* **Task directions**
Tally the lines below that contain "字符串示例" and reply with only the tally.
-------
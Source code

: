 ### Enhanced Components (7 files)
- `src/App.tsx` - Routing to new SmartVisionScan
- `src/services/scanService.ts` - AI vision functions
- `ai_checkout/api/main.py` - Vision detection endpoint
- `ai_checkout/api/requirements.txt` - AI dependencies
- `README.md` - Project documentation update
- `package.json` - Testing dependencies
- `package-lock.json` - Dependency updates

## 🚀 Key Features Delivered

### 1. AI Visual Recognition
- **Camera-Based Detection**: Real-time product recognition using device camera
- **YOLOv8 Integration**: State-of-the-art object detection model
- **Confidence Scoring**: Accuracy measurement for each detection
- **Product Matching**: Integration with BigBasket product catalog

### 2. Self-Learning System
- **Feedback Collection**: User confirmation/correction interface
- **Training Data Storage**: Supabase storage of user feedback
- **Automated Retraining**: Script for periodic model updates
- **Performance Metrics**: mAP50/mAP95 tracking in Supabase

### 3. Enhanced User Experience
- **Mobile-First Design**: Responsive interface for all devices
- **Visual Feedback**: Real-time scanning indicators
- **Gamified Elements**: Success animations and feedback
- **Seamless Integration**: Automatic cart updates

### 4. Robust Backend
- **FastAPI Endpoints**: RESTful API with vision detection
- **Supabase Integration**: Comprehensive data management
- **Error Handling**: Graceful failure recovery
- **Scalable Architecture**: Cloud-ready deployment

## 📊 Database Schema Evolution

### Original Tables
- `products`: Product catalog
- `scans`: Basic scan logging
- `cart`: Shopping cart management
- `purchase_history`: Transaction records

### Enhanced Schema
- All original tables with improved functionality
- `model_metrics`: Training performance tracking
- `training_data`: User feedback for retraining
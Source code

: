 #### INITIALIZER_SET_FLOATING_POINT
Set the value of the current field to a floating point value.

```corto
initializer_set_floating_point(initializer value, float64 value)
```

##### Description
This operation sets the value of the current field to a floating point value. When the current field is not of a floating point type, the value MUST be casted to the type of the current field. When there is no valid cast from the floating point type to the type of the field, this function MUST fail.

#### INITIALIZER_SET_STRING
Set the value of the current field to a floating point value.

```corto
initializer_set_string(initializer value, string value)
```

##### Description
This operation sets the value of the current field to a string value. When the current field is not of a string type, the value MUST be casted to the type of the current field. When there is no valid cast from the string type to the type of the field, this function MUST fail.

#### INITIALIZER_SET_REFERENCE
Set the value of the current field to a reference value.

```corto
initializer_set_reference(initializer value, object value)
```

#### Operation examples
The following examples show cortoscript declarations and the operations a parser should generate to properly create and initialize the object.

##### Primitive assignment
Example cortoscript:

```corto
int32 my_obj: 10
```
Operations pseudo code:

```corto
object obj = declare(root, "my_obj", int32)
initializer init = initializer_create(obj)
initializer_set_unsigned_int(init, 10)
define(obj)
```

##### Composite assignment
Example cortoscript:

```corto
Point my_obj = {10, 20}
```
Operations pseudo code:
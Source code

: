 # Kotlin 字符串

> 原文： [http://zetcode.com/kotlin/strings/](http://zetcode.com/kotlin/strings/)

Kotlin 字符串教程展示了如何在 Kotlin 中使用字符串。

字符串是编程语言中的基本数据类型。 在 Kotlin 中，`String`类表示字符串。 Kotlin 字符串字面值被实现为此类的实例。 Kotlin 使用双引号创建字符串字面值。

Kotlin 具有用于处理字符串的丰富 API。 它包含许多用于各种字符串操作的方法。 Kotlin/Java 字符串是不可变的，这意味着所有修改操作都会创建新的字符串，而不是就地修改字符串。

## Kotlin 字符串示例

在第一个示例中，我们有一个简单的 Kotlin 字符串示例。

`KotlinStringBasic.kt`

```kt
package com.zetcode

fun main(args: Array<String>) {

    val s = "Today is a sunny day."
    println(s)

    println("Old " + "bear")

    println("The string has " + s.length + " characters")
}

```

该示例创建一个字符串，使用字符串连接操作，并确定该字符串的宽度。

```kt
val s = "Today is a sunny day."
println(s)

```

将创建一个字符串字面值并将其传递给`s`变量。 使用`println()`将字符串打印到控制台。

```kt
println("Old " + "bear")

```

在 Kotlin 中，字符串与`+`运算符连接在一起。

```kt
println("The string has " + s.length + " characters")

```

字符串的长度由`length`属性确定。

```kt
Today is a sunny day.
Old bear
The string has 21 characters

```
-------
* **Your response**
2